The setup is like this:

-- setup
CREATE TABLE parents
(
    id       uuid    not null primary key,
    revision integer not null
);
CREATE TABLE children
(
    id        uuid    not null primary key,
    parent_id uuid    not null references parents
);
INSERT INTO parents (id, revision)
VALUES ('ec422e09-55bb-4465-a990-31f59859959d', 1);
INSERT INTO children (id, parent_id)
VALUES ('5cb82ceb-c5ef-4c59-a02e-f7b610470f8c', 'ec422e09-55bb-4465-a990-31f59859959d');
INSERT INTO children (id, parent_id)
VALUES ('ce5b22b0-c6c4-4c09-826c-7086c53ee9ec', 'ec422e09-55bb-4465-a990-31f59859959d');

The query is:

-- query
SELECT children_union.id AS child_id
FROM parents p
         JOIN (SELECT id, parent_id
                    FROM children
                    UNION ALL
                    SELECT null::uuid, null::uuid
                    WHERE false) children_union ON children_union.parent_id = p.id
WHERE p.id = 'ec422e09-55bb-4465-a990-31f59859959d'
    FOR UPDATE OF p;

It looks weird, but it's just a simplification of a much bigger query. The 'SELECT null::uuid, null::uuid WHERE false' part was actually more meaningful but I substituted it with a query that returns 0 rows after finding out that it's irrelevant.

If I just run this query I get something that I would expect to get:

-- result 1
               child_id
--------------------------------------
 5cb82ceb-c5ef-4c59-a02e-f7b610470f8c
 ce5b22b0-c6c4-4c09-826c-7086c53ee9ec
(2 rows)

But if I lock the single row in the parents table:

-- concurrent query
BEGIN;
UPDATE parents
SET revision = revision + 1
WHERE id = 'ec422e09-55bb-4465-a990-31f59859959d';

and then run my query again in a separate session, then it's waiting for the lock to be released. Once I commit the concurrent query and release the lock, I get this:

-- result 2
               child_id
--------------------------------------
 5cb82ceb-c5ef-4c59-a02e-f7b610470f8c
 5cb82ceb-c5ef-4c59-a02e-f7b610470f8c
(2 rows)

but I would expect to get the same result as previously. Is it a bug or am I doing something wrong here?

Thank you,
Andrii

Re: Unexpected results from a query with UNION ALL

From
Tom Lane
Date:
Andrey <adnyre@gmail.com> writes:
> Recently I got unexpected results from a query that seems to be legit.
> ...
> ... Once I commit the concurrent query and
> release the lock, I get this:

> -- result 2
>                child_id
> --------------------------------------
>  5cb82ceb-c5ef-4c59-a02e-f7b610470f8c
>  5cb82ceb-c5ef-4c59-a02e-f7b610470f8c
> (2 rows)

> but I would expect to get the same result as previously. Is it a bug
> or am I doing something wrong here?

It's a surprising result for sure, but I believe it's explained by
the algorithm for READ COMMITTED [1], specifically the bit about

    The search condition of the command (the WHERE clause) is
    re-evaluated to see if the updated version of the row still matches the
    search condition.  If so, the second updater proceeds with its operation
    using the updated version of the row.

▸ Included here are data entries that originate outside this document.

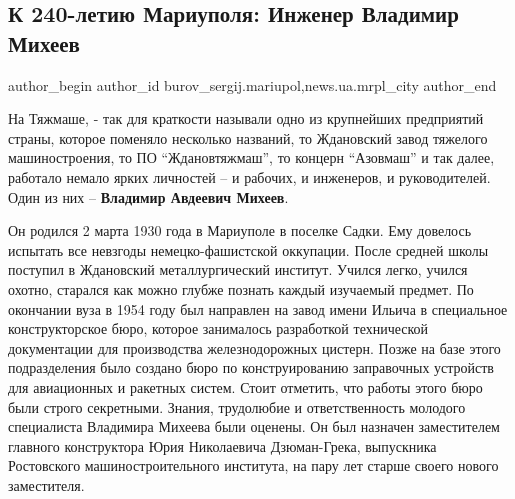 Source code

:  
 
 
 
 
 
\subsection{К 240-летию Мариуполя: Инженер Владимир Михеев}
\label{sec:29_09_2018.stz.news.ua.mrpl_city.1.k_240_letiu_mariupolja_inzhener_vladimir_miheev}
 
\ifcmt
 author_begin
   author_id burov_sergij.mariupol,news.ua.mrpl_city
 author_end
\fi

На Тяжмаше, - так для краткости называли одно из крупнейших предприятий страны,
которое поменяло несколько названий, то Ждановский завод тяжелого
машиностроения, то ПО \enquote{Ждановтяжмаш}, то концерн \enquote{Азовмаш} и так далее,
работало немало ярких личностей – и рабочих, и инженеров, и руководителей. Один
из них – \textbf{Владимир Авдеевич Михеев}.

Он родился 2 марта 1930 года в Мариуполе в поселке Садки. Ему довелось испытать
все невзгоды немецко-фашистской оккупации. После средней школы поступил в
Ждановский металлургический институт. Учился легко, учился охотно, старался как
можно глубже познать каждый изучаемый предмет. По окончании вуза в 1954 году
был направлен на завод имени Ильича в специальное конструкторское бюро, которое
занималось разработкой технической документации для производства
железнодорожных цистерн. Позже на базе этого подразделения было создано бюро по
конструированию заправочных устройств для авиационных и ракетных систем. Стоит
отметить, что работы этого бюро были строго секретными. Знания, трудолюбие и
ответственность молодого специалиста Владимира Михеева были оценены. Он был
назначен заместителем главного конструктора Юрия Николаевича Дзюман-Грека,
выпускника Ростовского машиностроительного института, на пару лет старше своего
нового заместителя.


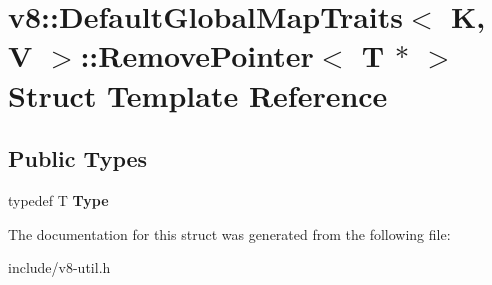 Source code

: \hypertarget{structv8_1_1_default_global_map_traits_1_1_remove_pointer_3_01_t_01_5_01_4}{}\section{v8\+:\+:Default\+Global\+Map\+Traits$<$ K, V $>$\+:\+:Remove\+Pointer$<$ T $\ast$ $>$ Struct Template Reference}
\label{structv8_1_1_default_global_map_traits_1_1_remove_pointer_3_01_t_01_5_01_4}
\subsection*{Public Types}
\begin{DoxyCompactItemize}
\item 
typedef T {\bfseries Type}\hypertarget{structv8_1_1_default_global_map_traits_1_1_remove_pointer_3_01_t_01_5_01_4_a8c940cb440e64fc01237ab0e1a976b9f}{}\label{structv8_1_1_default_global_map_traits_1_1_remove_pointer_3_01_t_01_5_01_4_a8c940cb440e64fc01237ab0e1a976b9f}

\end{DoxyCompactItemize}


The documentation for this struct was generated from the following file\+:\begin{DoxyCompactItemize}
\item 
include/v8-\/util.\+h\end{DoxyCompactItemize}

Once the tuple lock is released, the join query fetches the new
version of the parents row (with the new revision value, though that's
not actually relevant to the result).  It then effectively re-executes
the join against the UNION construct, and that means it'll always find
the first matching row in "children".  The "updated version of the
row" is taken to mean the entire join row, so it doesn't blink at the
fact that it got a different child output than it had started with.

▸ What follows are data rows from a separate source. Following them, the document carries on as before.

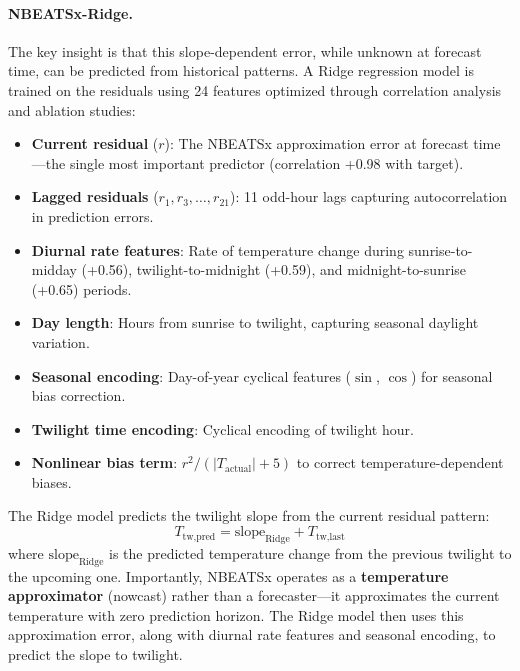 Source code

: \documentclass[11pt]{article}
\begin{document}
\paragraph{NBEATSx-Ridge.}
The key insight is that this slope-dependent error, while unknown at forecast time, can be predicted from historical patterns. A Ridge regression model is trained on the residuals using 24 features optimized through correlation analysis and ablation studies:
\begin{itemize}
    \item \textbf{Current residual} ($r$): The NBEATSx approximation error at forecast time---the single most important predictor (correlation +0.98 with target).
    \item \textbf{Lagged residuals} ($r_{1}, r_{3}, \ldots, r_{21}$): 11 odd-hour lags capturing autocorrelation in prediction errors.
    \item \textbf{Diurnal rate features}: Rate of temperature change during sunrise-to-midday (+0.56), twilight-to-midnight (+0.59), and midnight-to-sunrise (+0.65) periods.
    \item \textbf{Day length}: Hours from sunrise to twilight, capturing seasonal daylight variation.
    \item \textbf{Seasonal encoding}: Day-of-year cyclical features ($\sin$, $\cos$) for seasonal bias correction.
    \item \textbf{Twilight time encoding}: Cyclical encoding of twilight hour.
    \item \textbf{Nonlinear bias term}: $r^2 / (|T_{\text{actual}}| + 5)$ to correct temperature-dependent biases.
\end{itemize}

The Ridge model predicts the twilight slope from the current residual pattern:
\begin{equation}
T_{\text{tw,pred}} = \text{slope}_{\text{Ridge}} + T_{\text{tw,last}}
\end{equation}
where $\text{slope}_{\text{Ridge}}$ is the predicted temperature change from the previous twilight to the upcoming one. Importantly, NBEATSx operates as a \textbf{temperature approximator} (nowcast) rather than a forecaster---it approximates the current temperature with zero prediction horizon. The Ridge model then uses this approximation error, along with diurnal rate features and seasonal encoding, to predict the slope to twilight.
\end{document}
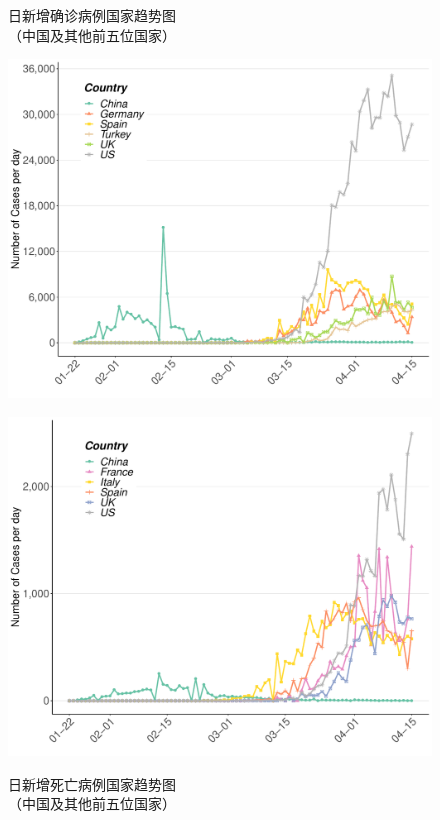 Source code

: \documentclass[]{article}
\begin{document}
\begin{figure}[H]
\centering
\begin{minipage}[b]{0.45\linewidth}
\caption{日新增确诊病例国家趋势图\\（中国及其他前五位国家）}
\includegraphics[]{./input/covid2.pdf}
\label{}
\end{minipage}
\quad
\begin{minipage}[b]{0.45\linewidth}
\caption{日新增死亡病例国家趋势图\\（中国及其他前五位国家） }
\includegraphics[]{./input/covid3.pdf}
\label{}
\end{minipage}
\end{figure}
\end{document}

Another way to look at this is that locking only "p" underspecifies
the query result: there's more than one child row that could join
to the "p" row, and the system doesn't promise that you get a result
from any particular one of them.

If you try to fix it by also locking the UNION result, or by adding
FOR UPDATE to the UNION arm that selects from "children", you get

ERROR:  FOR UPDATE is not allowed with UNION/INTERSECT/EXCEPT

This example makes me feel that we've missed some cases where we
probably ought to throw that error.  Or else work harder on making
the combination be supported --- but it looks tricky to produce
consistent results, and there have been few complaints about this
omission so far.

In the meantime, the most recommendable answer for you is probably
to switch over to using SERIALIZABLE mode.  That'd require adding
application logic to retry after a serialization failure, but it
would produce consistent results even for complex queries.

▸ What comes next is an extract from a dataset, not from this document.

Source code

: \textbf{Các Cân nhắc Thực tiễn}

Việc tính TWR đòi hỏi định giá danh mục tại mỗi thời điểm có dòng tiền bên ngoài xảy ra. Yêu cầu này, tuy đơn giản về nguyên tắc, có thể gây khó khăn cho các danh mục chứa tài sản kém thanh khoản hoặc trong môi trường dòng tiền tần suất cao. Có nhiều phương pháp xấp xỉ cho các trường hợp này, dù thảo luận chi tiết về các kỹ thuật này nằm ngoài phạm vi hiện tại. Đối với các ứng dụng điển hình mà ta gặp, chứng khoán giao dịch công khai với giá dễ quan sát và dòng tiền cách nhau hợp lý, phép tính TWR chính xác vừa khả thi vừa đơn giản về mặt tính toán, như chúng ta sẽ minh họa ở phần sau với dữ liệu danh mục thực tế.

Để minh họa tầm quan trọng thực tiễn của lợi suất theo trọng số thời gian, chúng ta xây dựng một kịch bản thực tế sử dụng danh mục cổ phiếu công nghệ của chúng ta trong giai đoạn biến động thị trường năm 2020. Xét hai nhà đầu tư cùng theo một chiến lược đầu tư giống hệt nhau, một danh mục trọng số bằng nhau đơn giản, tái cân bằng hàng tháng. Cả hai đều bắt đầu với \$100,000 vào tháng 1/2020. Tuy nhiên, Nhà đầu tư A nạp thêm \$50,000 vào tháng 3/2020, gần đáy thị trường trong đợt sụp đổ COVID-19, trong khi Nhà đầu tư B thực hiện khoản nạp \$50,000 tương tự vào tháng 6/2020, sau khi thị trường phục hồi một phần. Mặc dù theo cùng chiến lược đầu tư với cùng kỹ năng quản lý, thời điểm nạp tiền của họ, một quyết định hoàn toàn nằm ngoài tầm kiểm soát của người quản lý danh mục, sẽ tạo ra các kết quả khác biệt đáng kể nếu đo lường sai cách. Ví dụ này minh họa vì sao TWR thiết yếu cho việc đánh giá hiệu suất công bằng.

            regards, tom lane

[1] https://www.postgresql.org/docs/current/transaction-iso.html#XACT-READ-COMMITTED



Re: Unexpected results from a query with UNION ALL

From
Tom Lane
Date:
I wrote:
> Andrey <adnyre@gmail.com> writes:
>> ... but I would expect to get the same result as previously. Is it a bug
>> or am I doing something wrong here?

> It's a surprising result for sure, but I believe it's explained by
> the algorithm for READ COMMITTED [1], specifically the bit about

Actually, on further thought I believe this really is a bug,
because if you change the UNION ALL to UNION it works fine.
It probably used to work with UNION ALL too, but that was a few
decades ago before we started adding optimizations of UNION ALL :-(

I've been poking at this off and on for the last few days, and I've
found three different things that will need to be changed to make
it work again.  At least one of them looks too invasive to consider
for back-patch.  So don't hold your breath for a proper fix, but
perhaps you could use UNION as a workaround?

            regards, tom lane